The terms ‘solar power’ and Saudi Arabia are not traditionally used in the same sentence. But this looks set to change with news that the Saudi Government is preparing to put a spade in the sand on at least one commercial scale solar power factory. Yes, you heard correctly, it seems that even the purveyors of one of the most plentiful supplies of oil in the world, are looking at investing in renewable energy.

Further to the Government’s plans, the drive for energy industry change is being led by two state-owned companies. Saudi Aramco, the biggest oil producer on the globe, and The Saudi Electric Company, who are the kingdom’s main power producer. The pair are joining forces to expand their global reach even further through renewable energy, and have plans to start as many as ten more solar projects around Saudi Arabia as soon as 2016.

CONSUMPTION: THE DRIVING FORCE BEHIND ALL CHANGE

So why would a nation like Saudi Arabia support renewables and risk losing customers for oil, their greatest commodity? The reasons are clearly more deeply layered and complex than is possible to cover in an article of this scope. But one obvious answer to the question lies in the increasing rates at which the people of Saudi Arabia are consuming its main export.

A recent article in the Atlantic reports;

“The Saudis burn about a quarter of the oil they produce—and their domestic consumption has been rising at an alarming 7 per cent a year, nearly three times the rate of population growth.”

While experts say that Saudi Arabia is nowhere near to running out of oil, the country, as one of the hottest and wealthiest on the planet, has an undeniably rising rate of domestic oil consumption that will eventually need to be addressed.

This is where the move toward solar power begins to make more sense. For every barrel of oil the kingdom uses, reports say that they sacrifice $56 of potential export income. This makes the move towards the commercial endeavour of solar not so much a change of ethos, but a long-term investment in maintaining their position as a global oil power.

GEOGRAPHICALLY, IT MAKES PERFECT SENSE

Ironically, Saudi is a region as ideal for renewable energy growth as it is plentiful in oil. As one of the hottest nations on the globe, it has both the sunlight hours and the desert space to support massive solar panel farms.
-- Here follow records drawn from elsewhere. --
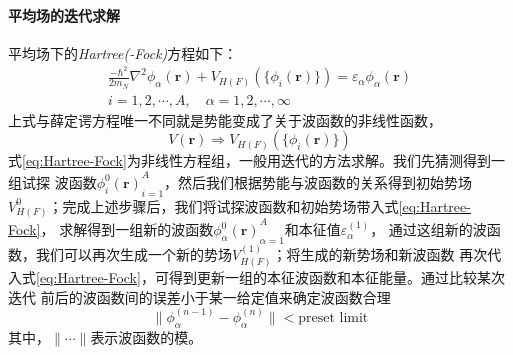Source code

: \paragraph*{平均场的迭代求解}
平均场下的\textsl{Hartree(-Fock)}方程如下：
\begin{equation}
    \begin{aligned}
        \frac{-\hbar^{2}}{2m_N} \nabla^{2} \phi_{\alpha}(\bm{r}) + V_{H(F)}\left(
        \{\phi_{i}(\bm{r})\}\right) = \varepsilon_{\alpha}\phi_{\alpha}(\bm{r}) \\ 
        i = 1, 2, \cdots, A, \quad \alpha = 1, 2, \cdots, \infty
    \end{aligned}
    \label{eq:Hartree-Fock}
\end{equation}
上式与薛定谔方程唯一不同就是势能变成了关于波函数的非线性函数，
\begin{equation*} V(\bm{r}) \Longrightarrow V_{H(F)}(\{\phi_{i}(\bm{r})\})
\end{equation*}
式\eqref{eq:Hartree-Fock}为非线性方程组，一般用迭代的方法求解。我们先猜测得到一组试探
波函数${\phi_i^0(\bm{r})}_{i=1}^{A}$，然后我们根据势能与波函数的关系得到初始势场
$V_{H(F)}^{0}$；完成上述步骤后，我们将试探波函数和初始势场带入式\eqref{eq:Hartree-Fock}，
求解得到一组新的波函数${\phi_{\alpha}^0(\bm{r})}_{\alpha=1}^{A}$和本征值$\varepsilon_{\alpha}^{(1)}$，
通过这组新的波函数，我们可以再次生成一个新的势场$V_{H(F)}^{(1)}$；将生成的新势场和新波函数
再次代入式\eqref{eq:Hartree-Fock}，可得到更新一组的本征波函数和本征能量。通过比较某次迭代
前后的波函数间的误差小于某一给定值来确定波函数合理
\begin{equation}
    \parallel \phi_{\alpha}^{(n-1)} - \phi_{\alpha}^{(n)} \parallel < \text{preset limit}
    \label{eq:iter-error}
\end{equation}
其中，$\parallel \cdots \parallel$表示波函数的模。

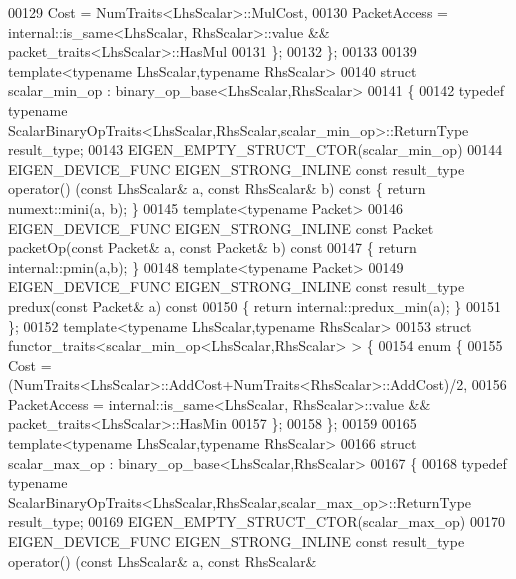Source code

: \begin{DoxyCode}
00129     Cost = NumTraits<LhsScalar>::MulCost,
00130     PacketAccess = internal::is\_same<LhsScalar, RhsScalar>::value && packet\_traits<LhsScalar>::HasMul
00131   \};
00132 \};
00133 
00139 \textcolor{keyword}{template}<\textcolor{keyword}{typename} LhsScalar,\textcolor{keyword}{typename} RhsScalar>
00140 \textcolor{keyword}{struct }scalar\_min\_op : binary\_op\_base<LhsScalar,RhsScalar>
00141 \{
00142   \textcolor{keyword}{typedef} \textcolor{keyword}{typename} ScalarBinaryOpTraits<LhsScalar,RhsScalar,scalar\_min\_op>::ReturnType result\_type;
00143   EIGEN\_EMPTY\_STRUCT\_CTOR(scalar\_min\_op)
00144   EIGEN\_DEVICE\_FUNC EIGEN\_STRONG\_INLINE \textcolor{keyword}{const} result\_type operator() (\textcolor{keyword}{const} LhsScalar& a, \textcolor{keyword}{const} RhsScalar& 
      b)\textcolor{keyword}{ const }\{ \textcolor{keywordflow}{return} numext::mini(a, b); \}
00145   \textcolor{keyword}{template}<\textcolor{keyword}{typename} Packet>
00146   EIGEN\_DEVICE\_FUNC EIGEN\_STRONG\_INLINE \textcolor{keyword}{const} Packet packetOp(\textcolor{keyword}{const} Packet& a, \textcolor{keyword}{const} Packet& b)\textcolor{keyword}{ const}
00147 \textcolor{keyword}{  }\{ \textcolor{keywordflow}{return} internal::pmin(a,b); \}
00148   \textcolor{keyword}{template}<\textcolor{keyword}{typename} Packet>
00149   EIGEN\_DEVICE\_FUNC EIGEN\_STRONG\_INLINE \textcolor{keyword}{const} result\_type predux(\textcolor{keyword}{const} Packet& a)\textcolor{keyword}{ const}
00150 \textcolor{keyword}{  }\{ \textcolor{keywordflow}{return} internal::predux\_min(a); \}
00151 \};
00152 \textcolor{keyword}{template}<\textcolor{keyword}{typename} LhsScalar,\textcolor{keyword}{typename} RhsScalar>
00153 \textcolor{keyword}{struct }functor\_traits<scalar\_min\_op<LhsScalar,RhsScalar> > \{
00154   \textcolor{keyword}{enum} \{
00155     Cost = (NumTraits<LhsScalar>::AddCost+NumTraits<RhsScalar>::AddCost)/2,
00156     PacketAccess = internal::is\_same<LhsScalar, RhsScalar>::value && packet\_traits<LhsScalar>::HasMin
00157   \};
00158 \};
00159 
00165 \textcolor{keyword}{template}<\textcolor{keyword}{typename} LhsScalar,\textcolor{keyword}{typename} RhsScalar>
00166 \textcolor{keyword}{struct }scalar\_max\_op  : binary\_op\_base<LhsScalar,RhsScalar>
00167 \{
00168   \textcolor{keyword}{typedef} \textcolor{keyword}{typename} ScalarBinaryOpTraits<LhsScalar,RhsScalar,scalar\_max\_op>::ReturnType result\_type;
00169   EIGEN\_EMPTY\_STRUCT\_CTOR(scalar\_max\_op)
00170   EIGEN\_DEVICE\_FUNC EIGEN\_STRONG\_INLINE \textcolor{keyword}{const} result\_type operator() (\textcolor{keyword}{const} LhsScalar& a, \textcolor{keyword}{const} RhsScalar& 

\end{DoxyCode}
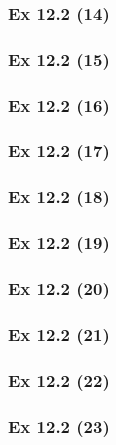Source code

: \subsubsection{Ex 12.2 (14)}\label{sec:Ex_12.2.14}

\subsubsection{Ex 12.2 (15)}\label{sec:Ex_12.2.15}

\subsubsection{Ex 12.2 (16)}\label{sec:Ex_12.2.16}

\subsubsection{Ex 12.2 (17)}\label{sec:Ex_12.2.17}

\subsubsection{Ex 12.2 (18)}\label{sec:Ex_12.2.18}

\subsubsection{Ex 12.2 (19)}\label{sec:Ex_12.2.19}

\subsubsection{Ex 12.2 (20)}\label{sec:Ex_12.2.20}

\newpage		%

\subsubsection{Ex 12.2 (21)}\label{sec:Ex_12.2.21}

\subsubsection{Ex 12.2 (22)}\label{sec:Ex_12.2.22}

\subsubsection{Ex 12.2 (23)}\label{sec:Ex_12.2.23}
Plus, it has the population and infrastructure in place to foster solar energy as a dual competing industry, exporting panels to the rest of the world just as it supplies us with oil.

The catalyst behind much of this progress has been the spike in the number of Chinese factories cranking out cheaper, better solar solutions. As a result, both solar panels and the accompanying technology have become more energy and more cost efficient to manufacture. This has caused the global price of solar energy to plummet as much as 80%, and in turn, caught the eye of investors across the globe.

Saudi Arabia has made a pledge not to be left behind in this global shift of the energy production markets. In fact, the kingdom has set a goal to build 41 gigawatts of solar capacity by 2040. Incredibly, this would create roughly enough energy to meet 20% of the kingdom’s domestic usage and leave Saudi Arabia home free to export its most valuable asset.

A LONG TERM SOLUTION

Solar is a goal that the Saudis have been working toward since the 1970’s. It is synchronistic that this was also the time when Brian Harper formed SEC and started the first of our solar projects in the Middle East. It’s ironic to see now that a renewable concept birthed in one of the most oil rich territories in the world would finally come to fruition this many years later.

Back then, The United States and Saudi Arabia opened a jointly funded solar research station in an electricity barren village called Al-Uyaynah. The station still exists and work at the site has increased in the last ten years, with the first of the soon to be prevalent assembly lines being built in 2010 to manufacture the kingdom’s solar panels.

Of course, there are plans to expand the facility further and if all goes well, the Saudi Arabian Solar project could be more than on its way to becoming a reality.